## Problem details
Count how many lines in this material contain "depth". The answer is that number alone.

## Entries shown
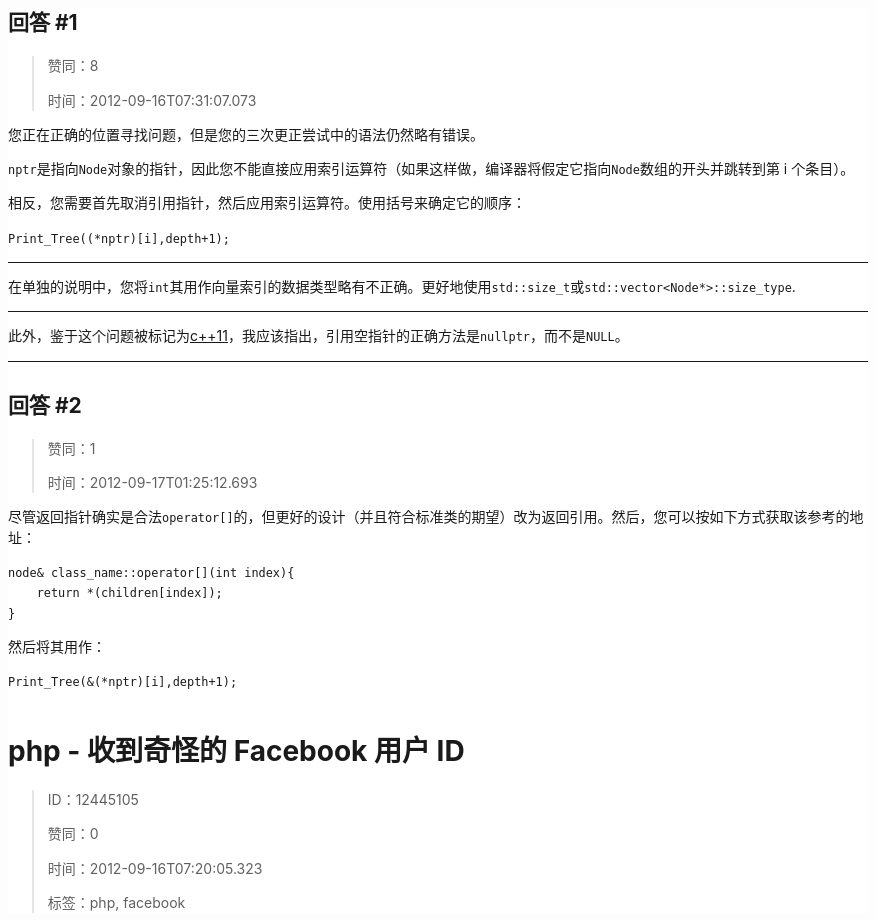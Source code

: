 ## 回答 #1

> 赞同：8
> 
> 时间：2012-09-16T07:31:07.073

您正在正确的位置寻找问题，但是您的三次更正尝试中的语法仍然略有错误。

`nptr`是指向`Node`对象的指针，因此您不能直接应用索引运算符（如果这样做，编译器将假定它指向`Node`数组的开头并跳转到第 i 个条目）。

相反，您需要首先取消引用指针，然后应用索引运算符。使用括号来确定它的顺序：

```
Print_Tree((*nptr)[i],depth+1); 
```

* * *

在单独的说明中，您将`int`其用作向量索引的数据类型略有不正确。更好地使用`std::size_t`或`std::vector<Node*>::size_type`.

* * *

此外，鉴于这个问题被标记为[c++11](/questions/tagged/c%2b%2b11 "显示标记为“c++11”的问题")，我应该指出，引用空指针的正确方法是`nullptr`，而不是`NULL`。

* * *

## 回答 #2

> 赞同：1
> 
> 时间：2012-09-17T01:25:12.693

尽管返回指针确实是合法`operator[]`的，但更好的设计（并且符合标准类的期望）改为返回引用。然后，您可以按如下方式获取该参考的地址：

```
node& class_name::operator[](int index){
    return *(children[index]);
} 
```

然后将其用作：

```
Print_Tree(&(*nptr)[i],depth+1); 
```

# php - 收到奇怪的 Facebook 用户 ID

> ID：12445105
> 
> 赞同：0
> 
> 时间：2012-09-16T07:20:05.323
> 
> 标签：php, facebook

## Solution
2